Eppure, non tanto la malafede, quanto la debolezza d’animo degli uomini, ha condotto nel tempo a travisare la sua rivoluzionaria ed anticonformista vicinanza al popolo e la sua non belligeranza, abbassandole al livello di un mistico pacifismo unito all’esaltazione aprioristica di tutti gli “anti-valori”. Un paravento per i timorosi bisognosi di dare alle proprie paure una giustificazione religiosa.

E’ sufficiente la sua non belligeranza per considerarlo un semplice pacifista?

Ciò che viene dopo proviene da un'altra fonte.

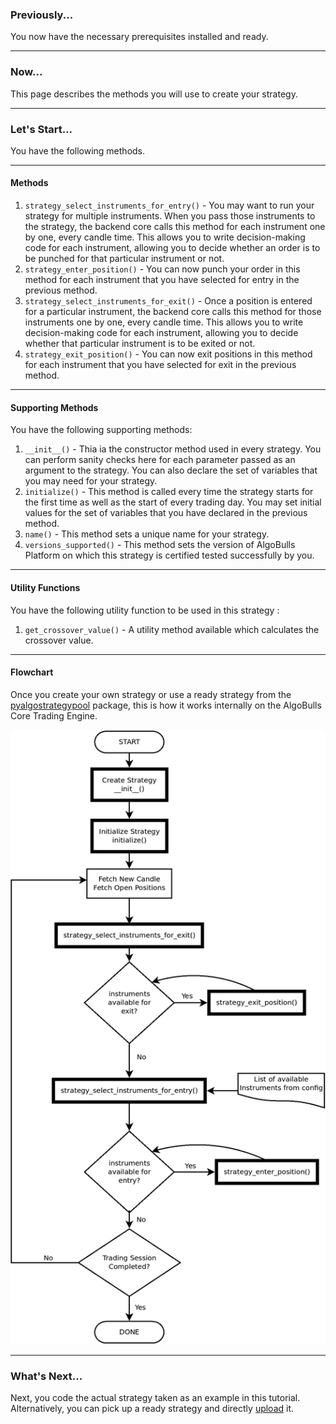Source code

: ### **Previously...**
You now have the necessary prerequisites installed and ready.

---

### **Now...**
This page describes the methods you will use to create your strategy.

---

### **Let's Start...**
You have the following methods.

---

#### Methods

1. `strategy_select_instruments_for_entry()` - You may want to run your strategy for multiple instruments. When you pass those instruments to the strategy, 
the backend core calls this method for each instrument one by one, every candle time. This allows you to write decision-making code for each instrument, 
allowing you to decide whether an order is to be punched for that particular instrument or not.
2. `strategy_enter_position()` - You can now punch your order in this method for each instrument that you have selected for entry in the previous method.
3. `strategy_select_instruments_for_exit()` - Once a position is entered for a particular instrument, the backend core calls this method for those 
instruments one by one, every candle time. This allows you to write decision-making code for each instrument, allowing you to decide whether that 
particular instrument is to be exited or not.
4. `strategy_exit_position()` - You can now exit positions in this method for each instrument that you have selected for exit in the previous method.

---
#### Supporting Methods

You have the following supporting methods:

1. `__init__()` - Thia ia the constructor method used in every strategy. You can perform sanity checks here for each parameter passed as an argument to the strategy.
You can also declare the set of variables that you may need for your strategy.   
2. `initialize()` - This method is called every time the strategy starts for the first time as well as the start of every trading day. 
You may set initial values for the set of variables that you have declared in the previous method. 
3. `name()` - This method sets a unique name for your strategy.
4. `versions_supported()` - This method sets the version of AlgoBulls Platform on which this strategy is certified tested successfully by you.

---
#### Utility Functions

You have the following utility function to be used in this strategy :

1. `get_crossover_value()` - A utility method available which calculates the crossover value. 

---
#### Flowchart

Once you create your own strategy or use a ready strategy from the [pyalgostrategypool](https://github.com/algobulls/pyalgostrategypool) package, this is how it works internally on the AlgoBulls Core Trading Engine.

![Flowchart](flow1.png "How does a Strategy work")

---
### **What's Next...**

Next, you code the actual strategy taken as an example in this tutorial. Alternatively, you can pick up a ready strategy and directly [upload](upload.md) it.
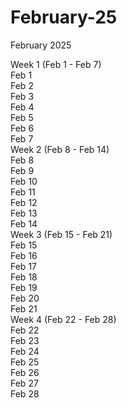 # February-25

February 2025

Week 1 (Feb 1 - Feb 7)\
Feb 1\
Feb 2\
Feb 3\
Feb 4\
Feb 5\
Feb 6\
Feb 7\
Week 2 (Feb 8 - Feb 14)\
Feb 8\
Feb 9\
Feb 10\
Feb 11\
Feb 12\
Feb 13\
Feb 14\
Week 3 (Feb 15 - Feb 21)\
Feb 15\
Feb 16\
Feb 17\
Feb 18\
Feb 19\
Feb 20\
Feb 21\
Week 4 (Feb 22 - Feb 28)\
Feb 22\
Feb 23\
Feb 24\
Feb 25\
Feb 26\
Feb 27\
Feb 28

##
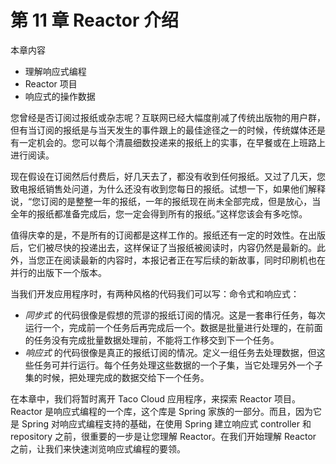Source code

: # 第 11 章 Reactor 介绍

本章内容

* 理解响应式编程
* Reactor 项目
* 响应式的操作数据

您曾经是否订阅过报纸或杂志呢？互联网已经大幅度削减了传统出版物的用户群，但有当订阅的报纸是与当天发生的事件跟上的最佳途径之一的时候，传统媒体还是有一定机会的。您可以每个清晨细数投递来的报纸上的实事，在早餐或在上班路上进行阅读。

现在假设在订阅然后付费后，好几天去了，都没有收到任何报纸。又过了几天，您致电报纸销售处问道，为什么还没有收到您每日的报纸。试想一下，如果他们解释说，“您订阅的是整整一年的报纸，一年的报纸现在尚未全部完成，但是放心，当全年的报纸都准备完成后，您一定会得到所有的报纸。”这样您该会有多吃惊。

值得庆幸的是，不是所有的订阅都是这样工作的。报纸还有一定的时效性。在出版后，它们被尽快的投递出去，这样保证了当报纸被阅读时，内容仍然是最新的。此外，当您正在阅读最新的内容时，本报记者正在写后续的新故事，同时印刷机也在并行的出版下一个版本。

当我们开发应用程序时，有两种风格的代码我们可以写：命令式和响应式：

* _同步式_ 的代码很像是假想的荒谬的报纸订阅的情况。这是一套串行任务，每次运行一个，完成前一个任务后再完成后一个。数据是批量进行处理的，在前面的任务没有完成批量数据处理前，不能将工作移交到下一个任务。
* _响应式_ 的代码很像是真正的报纸订阅的情况。定义一组任务去处理数据，但这些任务可并行运行。每个任务处理这些数据的一个子集，当它处理另外一个子集的时候，把处理完成的数据交给下一个任务。

在本章中，我们将暂时离开 Taco Cloud 应用程序，来探索 Reactor 项目。Reactor 是响应式编程的一个库，这个库是 Spring 家族的一部分。而且，因为它是 Spring 对响应式编程支持的基础，在使用 Spring 建立响应式 controller 和 repository 之前，很重要的一步是让您理解 Reactor。在我们开始理解 Reactor 之前，让我们来快速浏览响应式编程的要领。

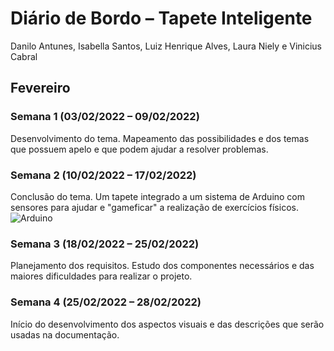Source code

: # Diário de Bordo – Tapete Inteligente

Danilo Antunes, Isabella Santos, Luiz Henrique Alves, Laura Niely e Vinicius Cabral

## Fevereiro
### Semana 1 (03/02/2022 – 09/02/2022)
Desenvolvimento do tema. Mapeamento das possibilidades e dos temas que possuem apelo e que podem ajudar a resolver problemas.

### Semana 2 (10/02/2022 – 17/02/2022)
Conclusão do tema. Um tapete integrado a um sistema de Arduino com sensores para ajudar e "gameficar" a realização de exercícios físicos.
![Arduino](../img/fev_01)

### Semana 3 (18/02/2022 – 25/02/2022)
Planejamento dos requisitos. Estudo dos componentes necessários e das maiores dificuldades para realizar o projeto.

### Semana 4 (25/02/2022 – 28/02/2022)
Início do desenvolvimento dos aspectos visuais e das descrições que serão usadas na documentação.
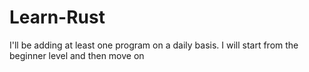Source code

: # Learn-Rust
I'll be adding at least one program on a daily basis. I will start from the beginner level and then move on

Era un buono o un giusto, dal momento che sapeva all’occorrenza usare toni duri?

D’altra parte, quale battaglia avrebbe mai dovuto combattere?

Appare evidente, oltre al coraggio, che il suo non è il pacifismo di chi teme la guerra, ma la serenità spirituale di chi potrebbe vincere o perdere qualsiasi guerra mantenendosi equanime.

E tutto ciò non attiene al suo essere Messia dei cristiani, parte della Trinità o figura religiosa, ma al suo essere stato uomo. Seguirne l’esempio autentico dovrebbe certo essere l’aspirazione dei cristiani. Comprenderne la natura, anche da una prospettiva laica, può avere un senso anche per chi non crede o possiede una fede diversa.

Ma, più di tutto, affinché questa parentesi riflessiva abbia anche un senso pratico, è consigliabile valutare l’influenza negativa che la paura ha su ogni aspetto della nostra vita e, quindi, l’importanza della lotta contro di essa. Che riassume in sé la lotta contro le ansie, le insicurezze, le esitazioni, le gelosie, le invidie e tutto ciò che, come un tappo, blocca lo spontaneo sgorgare delle nostre energie positive, limitandoci, inchiodandoci alla terra, all’individualismo, alla mediocrità, all’impossibilità di essere ciò che siamo, ciò che vorremmo essere.